Despite the potential benefits of an intervention that could promote well-being, reduce distress, and improve self-care in T2D patients, there has been limited study of PP interventions in this patient population. However, results to date have yielded encouraging findings. For example, an online positive affect intervention for T2D patients led to improvements in positive affect and depression, although no significant changes in diabetes-specific efficacy or in health behaviors were found [34]. A related resilience-focused intervention for T2D patients was, however, associated with improvements in HDL cholesterol and fasting blood sugar in a small controlled trial [35], and a one-arm pilot study of a PP intervention also found substantial improvements in psychological outcomes and self-reported health behavior adherence [36].

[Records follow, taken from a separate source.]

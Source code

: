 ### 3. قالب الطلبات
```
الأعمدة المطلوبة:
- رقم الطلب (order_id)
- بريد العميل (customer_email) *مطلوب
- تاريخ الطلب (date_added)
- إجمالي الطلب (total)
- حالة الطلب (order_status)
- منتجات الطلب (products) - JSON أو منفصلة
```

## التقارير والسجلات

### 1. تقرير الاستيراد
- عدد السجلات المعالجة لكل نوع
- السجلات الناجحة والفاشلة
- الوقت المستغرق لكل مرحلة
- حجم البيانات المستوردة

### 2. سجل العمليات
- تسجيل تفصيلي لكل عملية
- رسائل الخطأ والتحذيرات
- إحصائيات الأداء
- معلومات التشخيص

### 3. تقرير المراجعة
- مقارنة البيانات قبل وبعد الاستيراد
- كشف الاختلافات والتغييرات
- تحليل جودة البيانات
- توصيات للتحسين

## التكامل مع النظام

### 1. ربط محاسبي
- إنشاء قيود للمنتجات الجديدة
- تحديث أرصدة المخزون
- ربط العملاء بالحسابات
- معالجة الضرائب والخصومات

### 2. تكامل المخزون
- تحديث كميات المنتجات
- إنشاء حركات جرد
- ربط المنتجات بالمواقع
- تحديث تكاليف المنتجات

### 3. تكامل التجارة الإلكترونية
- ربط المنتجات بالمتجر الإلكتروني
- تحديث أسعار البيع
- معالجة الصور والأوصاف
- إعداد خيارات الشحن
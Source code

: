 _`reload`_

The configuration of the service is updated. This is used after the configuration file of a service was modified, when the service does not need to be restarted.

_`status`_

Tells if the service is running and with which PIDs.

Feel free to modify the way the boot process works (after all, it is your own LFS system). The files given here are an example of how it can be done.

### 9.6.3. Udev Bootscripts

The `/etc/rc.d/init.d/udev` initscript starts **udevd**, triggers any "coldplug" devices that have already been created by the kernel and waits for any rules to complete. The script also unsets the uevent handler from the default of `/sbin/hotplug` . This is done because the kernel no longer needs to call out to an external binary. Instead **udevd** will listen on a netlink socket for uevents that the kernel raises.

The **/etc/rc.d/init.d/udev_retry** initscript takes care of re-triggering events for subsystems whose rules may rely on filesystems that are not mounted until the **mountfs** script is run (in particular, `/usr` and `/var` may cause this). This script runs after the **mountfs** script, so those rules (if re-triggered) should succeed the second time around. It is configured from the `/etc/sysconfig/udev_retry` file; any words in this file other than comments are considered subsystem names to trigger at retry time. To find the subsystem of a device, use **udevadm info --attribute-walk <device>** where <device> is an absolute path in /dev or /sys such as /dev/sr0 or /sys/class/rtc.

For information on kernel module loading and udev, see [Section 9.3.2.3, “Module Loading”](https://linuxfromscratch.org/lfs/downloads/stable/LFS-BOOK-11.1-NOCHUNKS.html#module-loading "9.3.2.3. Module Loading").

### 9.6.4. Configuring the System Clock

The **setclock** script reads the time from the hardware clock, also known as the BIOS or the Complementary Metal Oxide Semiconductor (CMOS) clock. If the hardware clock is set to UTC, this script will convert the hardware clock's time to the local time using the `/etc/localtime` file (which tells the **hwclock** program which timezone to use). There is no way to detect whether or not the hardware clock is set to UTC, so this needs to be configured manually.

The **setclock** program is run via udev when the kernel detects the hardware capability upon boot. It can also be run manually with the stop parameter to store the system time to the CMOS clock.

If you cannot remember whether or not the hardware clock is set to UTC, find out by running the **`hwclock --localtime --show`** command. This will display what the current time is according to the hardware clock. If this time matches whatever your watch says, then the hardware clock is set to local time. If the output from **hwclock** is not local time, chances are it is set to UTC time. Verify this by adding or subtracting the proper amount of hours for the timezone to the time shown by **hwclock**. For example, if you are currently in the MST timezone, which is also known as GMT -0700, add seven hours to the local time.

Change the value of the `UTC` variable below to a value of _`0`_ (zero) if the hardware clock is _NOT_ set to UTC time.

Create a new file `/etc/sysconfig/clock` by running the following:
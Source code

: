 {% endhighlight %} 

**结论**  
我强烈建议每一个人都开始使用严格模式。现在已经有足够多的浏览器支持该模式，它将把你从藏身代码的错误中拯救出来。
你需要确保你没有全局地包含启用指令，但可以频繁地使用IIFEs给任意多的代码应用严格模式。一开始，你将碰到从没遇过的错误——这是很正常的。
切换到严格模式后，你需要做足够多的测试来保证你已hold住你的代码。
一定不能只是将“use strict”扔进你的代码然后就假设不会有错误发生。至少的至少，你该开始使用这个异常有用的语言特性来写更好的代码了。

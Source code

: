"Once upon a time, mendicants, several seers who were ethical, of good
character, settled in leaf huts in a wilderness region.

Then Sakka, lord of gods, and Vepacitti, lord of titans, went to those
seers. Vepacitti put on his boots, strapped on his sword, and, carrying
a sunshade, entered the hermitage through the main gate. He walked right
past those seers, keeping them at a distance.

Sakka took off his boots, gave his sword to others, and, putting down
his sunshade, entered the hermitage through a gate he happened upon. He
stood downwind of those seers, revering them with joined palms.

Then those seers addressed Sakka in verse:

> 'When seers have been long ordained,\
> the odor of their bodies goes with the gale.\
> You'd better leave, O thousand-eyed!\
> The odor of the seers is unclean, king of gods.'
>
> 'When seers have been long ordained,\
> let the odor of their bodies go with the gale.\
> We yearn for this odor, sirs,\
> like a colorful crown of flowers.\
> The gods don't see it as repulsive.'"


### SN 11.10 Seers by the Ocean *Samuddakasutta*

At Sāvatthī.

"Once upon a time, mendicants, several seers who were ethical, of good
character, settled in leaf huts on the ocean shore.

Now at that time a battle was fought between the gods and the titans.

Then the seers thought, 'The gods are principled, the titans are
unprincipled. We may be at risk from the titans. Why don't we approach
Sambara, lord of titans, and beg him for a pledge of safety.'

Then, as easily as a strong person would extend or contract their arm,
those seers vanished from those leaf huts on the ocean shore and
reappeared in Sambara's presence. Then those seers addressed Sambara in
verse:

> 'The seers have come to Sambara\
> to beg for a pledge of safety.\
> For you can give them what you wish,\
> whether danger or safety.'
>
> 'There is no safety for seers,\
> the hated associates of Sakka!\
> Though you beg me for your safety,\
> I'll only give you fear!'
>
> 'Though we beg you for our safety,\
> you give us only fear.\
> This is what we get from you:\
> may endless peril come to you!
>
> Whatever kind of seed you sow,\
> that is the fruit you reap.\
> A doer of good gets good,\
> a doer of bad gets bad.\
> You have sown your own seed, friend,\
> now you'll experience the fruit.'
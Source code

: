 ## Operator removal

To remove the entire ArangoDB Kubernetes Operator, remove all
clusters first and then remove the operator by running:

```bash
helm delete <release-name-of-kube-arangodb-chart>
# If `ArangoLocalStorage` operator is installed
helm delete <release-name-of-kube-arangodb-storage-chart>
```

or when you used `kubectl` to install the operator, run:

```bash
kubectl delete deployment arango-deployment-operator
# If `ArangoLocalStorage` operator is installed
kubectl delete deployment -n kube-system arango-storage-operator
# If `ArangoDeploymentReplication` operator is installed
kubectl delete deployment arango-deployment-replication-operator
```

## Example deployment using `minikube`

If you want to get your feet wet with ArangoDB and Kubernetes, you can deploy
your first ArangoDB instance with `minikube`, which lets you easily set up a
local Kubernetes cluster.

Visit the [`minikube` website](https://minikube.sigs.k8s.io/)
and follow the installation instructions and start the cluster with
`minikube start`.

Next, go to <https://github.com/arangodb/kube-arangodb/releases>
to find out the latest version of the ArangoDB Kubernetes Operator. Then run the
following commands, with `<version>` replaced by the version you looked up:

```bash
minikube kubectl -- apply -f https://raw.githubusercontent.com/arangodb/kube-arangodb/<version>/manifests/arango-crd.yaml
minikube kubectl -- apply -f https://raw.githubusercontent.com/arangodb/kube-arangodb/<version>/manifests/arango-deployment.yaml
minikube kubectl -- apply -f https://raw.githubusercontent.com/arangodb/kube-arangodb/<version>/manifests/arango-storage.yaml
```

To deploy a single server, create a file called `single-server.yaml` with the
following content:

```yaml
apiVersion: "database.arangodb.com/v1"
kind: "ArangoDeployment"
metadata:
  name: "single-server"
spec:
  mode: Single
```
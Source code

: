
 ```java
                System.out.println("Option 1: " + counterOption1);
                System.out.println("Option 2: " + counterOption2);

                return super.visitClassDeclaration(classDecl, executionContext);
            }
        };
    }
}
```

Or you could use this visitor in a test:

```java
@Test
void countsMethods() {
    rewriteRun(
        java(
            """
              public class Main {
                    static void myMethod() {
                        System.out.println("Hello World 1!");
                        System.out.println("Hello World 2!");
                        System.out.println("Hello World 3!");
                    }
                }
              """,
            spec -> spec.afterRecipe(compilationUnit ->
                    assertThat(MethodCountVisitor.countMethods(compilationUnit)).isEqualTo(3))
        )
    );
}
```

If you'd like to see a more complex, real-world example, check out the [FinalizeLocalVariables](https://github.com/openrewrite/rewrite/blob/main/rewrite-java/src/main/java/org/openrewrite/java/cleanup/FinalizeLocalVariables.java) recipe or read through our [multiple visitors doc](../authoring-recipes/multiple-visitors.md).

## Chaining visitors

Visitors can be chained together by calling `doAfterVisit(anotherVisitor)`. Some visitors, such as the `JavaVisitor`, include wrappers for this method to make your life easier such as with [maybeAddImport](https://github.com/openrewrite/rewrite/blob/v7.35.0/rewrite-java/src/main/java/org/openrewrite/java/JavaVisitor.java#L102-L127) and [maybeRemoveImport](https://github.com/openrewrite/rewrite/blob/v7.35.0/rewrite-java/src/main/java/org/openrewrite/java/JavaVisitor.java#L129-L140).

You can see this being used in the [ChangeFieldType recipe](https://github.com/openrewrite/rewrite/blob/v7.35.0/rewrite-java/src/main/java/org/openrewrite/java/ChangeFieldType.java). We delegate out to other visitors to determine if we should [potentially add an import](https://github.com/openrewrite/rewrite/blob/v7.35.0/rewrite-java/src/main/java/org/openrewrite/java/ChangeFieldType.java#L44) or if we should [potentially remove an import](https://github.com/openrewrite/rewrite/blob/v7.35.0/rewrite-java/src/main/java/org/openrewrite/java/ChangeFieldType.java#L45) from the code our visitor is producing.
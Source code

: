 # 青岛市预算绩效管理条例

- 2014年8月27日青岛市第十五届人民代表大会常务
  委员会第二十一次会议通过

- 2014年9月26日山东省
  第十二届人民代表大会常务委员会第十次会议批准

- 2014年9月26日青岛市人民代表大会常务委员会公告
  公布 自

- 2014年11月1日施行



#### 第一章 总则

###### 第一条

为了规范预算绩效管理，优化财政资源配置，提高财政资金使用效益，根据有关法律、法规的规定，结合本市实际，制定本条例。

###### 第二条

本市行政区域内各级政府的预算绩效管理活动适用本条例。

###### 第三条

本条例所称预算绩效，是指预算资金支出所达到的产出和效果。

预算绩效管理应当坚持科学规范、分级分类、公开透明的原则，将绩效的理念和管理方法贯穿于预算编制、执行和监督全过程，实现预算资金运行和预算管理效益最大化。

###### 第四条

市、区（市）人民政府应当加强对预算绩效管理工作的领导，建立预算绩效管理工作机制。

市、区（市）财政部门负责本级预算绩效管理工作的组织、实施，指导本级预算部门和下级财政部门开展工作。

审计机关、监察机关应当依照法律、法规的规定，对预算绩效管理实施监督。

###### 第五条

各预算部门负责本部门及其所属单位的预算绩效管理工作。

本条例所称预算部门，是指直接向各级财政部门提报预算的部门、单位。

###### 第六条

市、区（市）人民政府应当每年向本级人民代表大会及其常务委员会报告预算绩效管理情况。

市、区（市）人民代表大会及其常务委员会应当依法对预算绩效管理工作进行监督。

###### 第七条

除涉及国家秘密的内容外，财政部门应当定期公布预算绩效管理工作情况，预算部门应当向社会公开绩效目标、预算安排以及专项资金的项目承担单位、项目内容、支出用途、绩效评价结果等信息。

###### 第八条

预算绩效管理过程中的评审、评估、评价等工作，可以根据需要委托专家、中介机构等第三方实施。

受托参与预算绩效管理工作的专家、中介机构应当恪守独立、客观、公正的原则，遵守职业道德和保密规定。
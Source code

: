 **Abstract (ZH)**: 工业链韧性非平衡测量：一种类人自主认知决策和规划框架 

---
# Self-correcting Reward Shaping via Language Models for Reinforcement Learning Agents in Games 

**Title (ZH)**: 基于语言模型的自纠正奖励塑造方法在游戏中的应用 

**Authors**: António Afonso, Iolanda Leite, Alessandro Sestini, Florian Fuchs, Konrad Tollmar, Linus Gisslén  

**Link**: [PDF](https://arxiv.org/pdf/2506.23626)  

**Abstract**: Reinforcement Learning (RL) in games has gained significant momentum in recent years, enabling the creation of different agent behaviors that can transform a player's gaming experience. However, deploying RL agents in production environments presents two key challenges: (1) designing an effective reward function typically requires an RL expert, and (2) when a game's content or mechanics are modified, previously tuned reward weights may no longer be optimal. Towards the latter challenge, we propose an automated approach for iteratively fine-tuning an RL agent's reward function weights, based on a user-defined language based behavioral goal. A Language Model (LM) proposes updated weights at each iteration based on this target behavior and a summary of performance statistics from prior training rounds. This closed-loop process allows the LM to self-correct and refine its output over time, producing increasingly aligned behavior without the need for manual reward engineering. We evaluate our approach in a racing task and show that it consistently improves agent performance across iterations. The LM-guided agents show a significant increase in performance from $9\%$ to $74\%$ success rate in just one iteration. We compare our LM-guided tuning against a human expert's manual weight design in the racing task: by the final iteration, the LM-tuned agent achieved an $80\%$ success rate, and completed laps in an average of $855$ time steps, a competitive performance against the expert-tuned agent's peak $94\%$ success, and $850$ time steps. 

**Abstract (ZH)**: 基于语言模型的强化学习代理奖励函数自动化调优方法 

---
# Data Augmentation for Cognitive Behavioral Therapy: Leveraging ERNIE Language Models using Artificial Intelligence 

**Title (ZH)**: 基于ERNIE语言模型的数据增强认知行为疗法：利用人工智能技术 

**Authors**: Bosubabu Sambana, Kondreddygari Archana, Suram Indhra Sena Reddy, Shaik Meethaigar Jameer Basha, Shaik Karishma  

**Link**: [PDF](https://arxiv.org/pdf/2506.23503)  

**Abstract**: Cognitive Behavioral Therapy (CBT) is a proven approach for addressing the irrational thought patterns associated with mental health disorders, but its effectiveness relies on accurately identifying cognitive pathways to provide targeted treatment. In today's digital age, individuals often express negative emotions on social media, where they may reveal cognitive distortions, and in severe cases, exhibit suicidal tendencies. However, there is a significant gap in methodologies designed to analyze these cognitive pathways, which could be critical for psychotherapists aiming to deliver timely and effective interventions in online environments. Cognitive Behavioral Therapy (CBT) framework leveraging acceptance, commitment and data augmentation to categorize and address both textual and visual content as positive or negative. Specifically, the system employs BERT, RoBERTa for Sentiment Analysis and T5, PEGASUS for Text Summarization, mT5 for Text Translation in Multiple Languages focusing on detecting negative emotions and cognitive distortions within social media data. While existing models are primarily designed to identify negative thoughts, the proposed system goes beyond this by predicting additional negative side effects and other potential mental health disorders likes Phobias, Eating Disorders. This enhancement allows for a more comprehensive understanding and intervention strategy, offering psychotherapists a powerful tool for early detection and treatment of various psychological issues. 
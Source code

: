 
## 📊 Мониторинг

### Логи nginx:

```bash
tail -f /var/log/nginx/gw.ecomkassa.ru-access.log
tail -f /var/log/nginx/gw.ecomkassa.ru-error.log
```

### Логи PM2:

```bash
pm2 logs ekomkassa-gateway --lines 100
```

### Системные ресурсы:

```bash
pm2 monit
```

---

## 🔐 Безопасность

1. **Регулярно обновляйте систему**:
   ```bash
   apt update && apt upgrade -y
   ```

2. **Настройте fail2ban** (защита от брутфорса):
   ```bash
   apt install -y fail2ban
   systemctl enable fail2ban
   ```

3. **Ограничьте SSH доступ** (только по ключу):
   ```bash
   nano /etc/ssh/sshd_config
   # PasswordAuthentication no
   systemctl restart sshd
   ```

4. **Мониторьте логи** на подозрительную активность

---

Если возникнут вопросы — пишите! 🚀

In the context of these promising but mixed results in T2D patients, there is still a question about whether such PP interventions alone are enough to result in changes in selfcare and outcomes, or whether they are better combined with existing behavioral interventions. In the case of the latter scenario, the well-being component would presumably promote motivation, self-efficacy, and optimism, which would allow for greater engagement in the intervention. It is also still unknown how PP interventions compare to other behavioral interventions that have been tested in this population targeting self-efficacy or stress management, which have been shown to affect diabetesrelated distress [37,38] and, less consistently, health outcomes [39-42]. Given the clear associations between well-being and outcomes in T2D, along with the promising effects of initial PPbased studies, continued work in this area is needed to ascertain whether well-being interventions can truly impact function, blood sugar, and overall health in this key population.